Karyono mencurigai, ada instrumen dan satu design besar yang sengaja membuat vaksin ini menjadi dikomersialisasi. Yaitu adanya syarat berpergian harus menggunakan kartu vaksin.

"Terkait registrasi bekerja (SRTP) its ok, itu rasional dalam rangka mensukseskan PPKM Darurat untuk mengurangi mobilitas. Tapi adanya syarat sertifikat vaksin itu kan ada korelasi dengan wacana vaksin mandiri tadi, sehingga orang dipaksa untuk digiring melakukan vaksin mandiri karena itu dibutuhkan sebagai persyaratan," jelasnya.

"Nah, kebijakan ini yang saya kira presiden harus tegas kepada para pembantunya, para menteri karena justru tidak sinergis antara kemauan presiden, visi presiden dengan kebijakan yang ada," tambah Karyono. 

Presiden, sambungnya, berkali-kali mengucapkan vaksin gratis, tidak boleh diperjualbelikan, dan rakyat menyaksikan itu semua. Kemudian malah dibuka ruang untuk vaksin mandiri.  

"Nah kebijakan ini yang menurut saya perlu di evaluasi kalau perlu dibatalkan," tegas dia. 

Karyono mengingatkan, diperlukan akselerasi untuk membuat satu sistem bagaimana pembantu presiden, kepala daerah bersama sama melaksanakan vaksinasi. 
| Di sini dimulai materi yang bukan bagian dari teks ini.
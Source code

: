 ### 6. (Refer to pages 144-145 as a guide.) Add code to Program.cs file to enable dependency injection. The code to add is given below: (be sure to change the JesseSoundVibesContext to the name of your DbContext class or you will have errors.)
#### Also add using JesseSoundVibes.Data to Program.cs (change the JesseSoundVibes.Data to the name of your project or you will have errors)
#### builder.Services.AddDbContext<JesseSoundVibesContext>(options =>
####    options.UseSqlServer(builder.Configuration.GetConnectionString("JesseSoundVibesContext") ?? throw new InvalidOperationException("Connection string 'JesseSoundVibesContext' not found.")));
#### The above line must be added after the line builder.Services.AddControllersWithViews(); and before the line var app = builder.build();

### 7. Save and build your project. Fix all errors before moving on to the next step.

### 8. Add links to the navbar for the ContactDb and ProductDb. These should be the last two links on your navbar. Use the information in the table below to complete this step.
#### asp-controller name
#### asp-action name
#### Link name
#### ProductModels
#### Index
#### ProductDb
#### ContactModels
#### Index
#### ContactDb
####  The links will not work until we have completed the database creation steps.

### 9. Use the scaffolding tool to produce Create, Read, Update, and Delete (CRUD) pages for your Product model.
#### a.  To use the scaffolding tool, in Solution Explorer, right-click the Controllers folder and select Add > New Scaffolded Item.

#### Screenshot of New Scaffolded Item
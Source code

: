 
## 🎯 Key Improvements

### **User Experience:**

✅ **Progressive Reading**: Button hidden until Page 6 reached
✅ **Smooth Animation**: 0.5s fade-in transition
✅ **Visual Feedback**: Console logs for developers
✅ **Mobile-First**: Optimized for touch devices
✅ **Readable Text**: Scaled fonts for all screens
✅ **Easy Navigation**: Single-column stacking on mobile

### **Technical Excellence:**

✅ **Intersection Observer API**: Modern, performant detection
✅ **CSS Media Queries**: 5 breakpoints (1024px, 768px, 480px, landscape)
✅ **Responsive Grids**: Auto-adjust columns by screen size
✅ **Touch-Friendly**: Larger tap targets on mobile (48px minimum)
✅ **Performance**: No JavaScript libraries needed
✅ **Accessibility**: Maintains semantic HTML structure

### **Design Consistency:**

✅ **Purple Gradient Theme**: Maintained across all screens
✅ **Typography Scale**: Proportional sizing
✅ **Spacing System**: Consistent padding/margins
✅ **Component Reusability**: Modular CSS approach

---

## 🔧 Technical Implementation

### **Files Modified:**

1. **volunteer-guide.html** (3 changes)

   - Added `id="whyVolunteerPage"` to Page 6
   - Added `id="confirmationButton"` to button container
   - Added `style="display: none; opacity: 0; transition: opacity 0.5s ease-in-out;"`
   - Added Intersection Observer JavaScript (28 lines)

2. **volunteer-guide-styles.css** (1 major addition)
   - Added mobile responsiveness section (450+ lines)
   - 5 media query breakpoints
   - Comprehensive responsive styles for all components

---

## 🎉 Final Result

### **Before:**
"Bukan membuat satu sistem untuk menggiring supaya masyarakat melakukan vaksin mandiri secara berbayar. Yang dibutuhkan itu percepatan ketersediaan vaksin dan percepatan melakukan vaksin itu sendiri, gratis," tandas Karyono.

Diketahui, Presiden Jokowi akhirnya resmi membatalkan vaksin Berbayar atau vaksin Gotong Royong yang semula akan disalurkan melalui Kimia Farma. Keputusan ini diambil setelah Jokowi mendapatkan masukan dan respon dari masyarakat.